Mas tanto a Itália como a Grécia têm uma particularidade: têm muito mais património a proteger que qualquer país do Norte da Europa.

E não é só uma questão de quantidade: quando se faz um buraco para as fundações no centro de uma cidade do Sul, temos de contar, à partida, com muitas camadas de História. As cidades do Sul da Europa, os seus governantes, os seus investidores, estão constantemente a fazer escolhas. O património é um recurso não renovável e por vezes há quem se esqueça disso.

Percebo o que quer dizer com a riqueza no subsolo mas, em Itália, o problema atinge já proporções mais preocupantes, com ícones como o Coliseu de Roma e as ruínas de Pompeia com sérios problemas...

É um assunto extremamente complexo. Acho que não podemos dizer que o Governo e as autoridades não estejam a fazer nada para resolver este problema. Mas faltou competência ao anterior Governo para resolver as coisas. A base da estratégia está na resposta a esta pergunta: quem é que escolhemos para ocupar cargos de grande responsabilidade - pessoas relevantes para os partidos do poder ou pessoas relevantes para a defesa do património? Nem sempre os governos escolhem os mais eficientes e os tecnicamente mais competentes.

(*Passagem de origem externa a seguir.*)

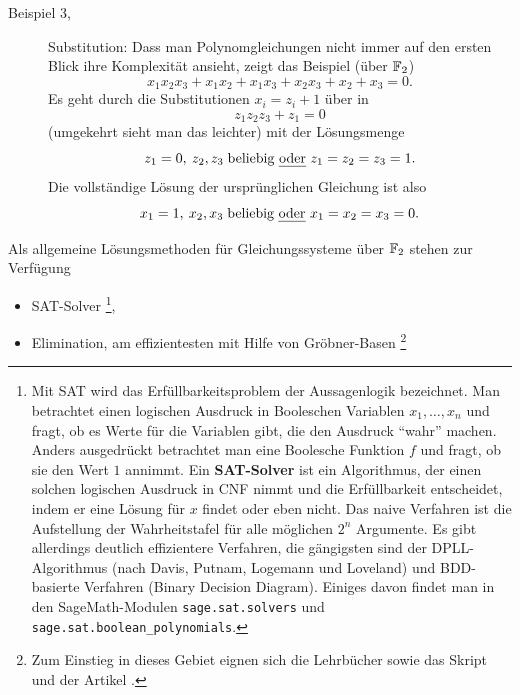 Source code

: \begin{refsegment}
\begin{description}
\item[Beispiel 3,] Substitution: Dass man
   Polynomgleichungen nicht immer auf den ersten
   Blick ihre Komplexität ansieht, zeigt das Beispiel (über $\mathbb{F}_2$)
\[
    x_1x_2x_3 + x_1x_2 + x_1x_3 + x_2x_3 + x_2 + x_3 = 0.
\]
   Es geht durch die Substitutionen $x_i = z_i + 1$ über in
\[
   z_1z_2z_3 + z_1 = 0
\]
   (umgekehrt sieht man das leichter) mit der Lösungsmenge
\[
   z_1 = 0,\: z_2, z_3 \;\text{beliebig {\em oder} } z_1 = z_2 = z_3 = 1.
\]
   Die vollständige Lösung der ursprünglichen Gleichung ist also
\[
   x_1 = 1,\: x_2, x_3 \;\text{beliebig {\em oder} } x_1 = x_2 = x_3 = 0.
\]
\end{description}

Als allgemeine Lösungsmethoden für Gleichungssysteme über $\mathbb{F}_2$
stehen zur Verfügung
\begin{itemize}
   \item SAT-Solver \cite{GaJo1979}\footnote{%
      Mit SAT wird das Erfüllbarkeitsproblem
      der Aussagenlogik bezeichnet.
      Man betrachtet einen logischen Ausdruck in Booleschen Variablen
      $x_1, \ldots, x_n$ und fragt, ob es Werte für die Variablen gibt,
      die den Ausdruck "`wahr"' machen. Anders ausgedrückt betrachtet
      man eine Boolesche Funktion
      $f$ und fragt, ob sie den Wert $1$ annimmt.
      Ein \textbf{SAT-Solver} ist ein Algorithmus, der einen solchen logischen
      Ausdruck in
      CNF nimmt und die Erfüllbarkeit entscheidet, indem er
      eine Lösung für $x$ findet oder eben nicht. Das naive
      Verfahren ist die Aufstellung der Wahrheitstafel
      für alle möglichen $2^n$ Argumente. Es gibt allerdings deutlich
      effizientere Verfahren, die gängigsten sind der
      DPLL-Algorithmus (nach Davis, Putnam, Logemann
      und Loveland) und BDD-basierte Verfahren (Binary Decision Diagram).
      Einiges davon findet man in den SageMath-Modulen {\tt sage.sat.solvers}
      und {\tt sage.sat.boolean\_polynomials}.
      },
   \item Elimination, am effizientesten mit Hilfe von
      Gröbner-Basen \cite{Bric2010}\footnote{%
      Zum Einstieg in dieses Gebiet eignen sich die Lehrbücher
      \cite{Bard2009,CLOS2007,GaGe1999} sowie das Skript \cite{Sege2004} und der
      Artikel \cite{Laza1983}.
}
\end{itemize}
\end{refsegment}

No Coliseu, o grande problema não é o restauro da estrutura histórica mas o trânsito à sua volta. Essa é a maior ameaça. O estado a que Pompeia chegou é uma vergonha. Em Novembro, a UE assinou um acordo com a Itália em que se compromete a avançar com fundos estruturais para resolver o problema.

Este tipo de problemas pode alastrar-se a outros países do Sul, como Portugal e Espanha?

Pode acontecer, mas creio que os governos espanhol e português, assim como outras instituições encarregues do património nestes dois países, têm tomado a atitude certa. Agora, o risco está lá, com a pressão que existe para encontrar soluções de curto prazo para ultrapassar a crise.

Diria que o património do Sul da Europa corre mais riscos do que o do Norte?

Nesta fase da crise, é seguro dizer que os riscos são maiores. O turismo também pode vir a ser um problema. Muito do património europeu já não pode receber mais visitantes do que recebe hoje. Se os países do Sul tiverem, por questões de sobrevivência, de apostar ainda mais no turismo, a pressão sobre os monumentos e sítios vai aumentar de forma dramática. Os grandes monumentos não são o principal problema - não tenho dúvidas de que Pompeia e o Coliseu vão ser salvos. O que me preocupa, sobretudo, são os centros históricos e a paisagem rural, que são mais complexos do que um castelo ou um mosteiro.

Os centros históricos têm tido problemas de desertificação, mesmo quando são património mundial...

É verdade, e, quanto mais vazio, mais vulnerável.

Em Portugal, está prestes a nascer um grande organismo que vai juntar o património aos museus. Os grandes organismos não correm o risco de ser menos eficientes, mais burocráticos?

Sim, sem dúvida. O Europa Nostra está habituado a trabalhar com governos, mas também com pequenas organizações do sector privado que, muitas vezes, são mais eficazes do que os gigantes públicos. Bom, no Sul da Europa, o peso do Estado no património é, por tradição, maior do que no Norte. Mas, quando precisamos de poupar dinheiro, simplificar as estruturas do Estado, delegar competências na sociedade civil e estabelecer parcerias com fundações ligadas ao sector são sempre boas estratégias.

Mas juntar o património aos museus não me parece despropositado. São duas realidades complementares que têm estado separadas e, em muitos casos, de forma artificial.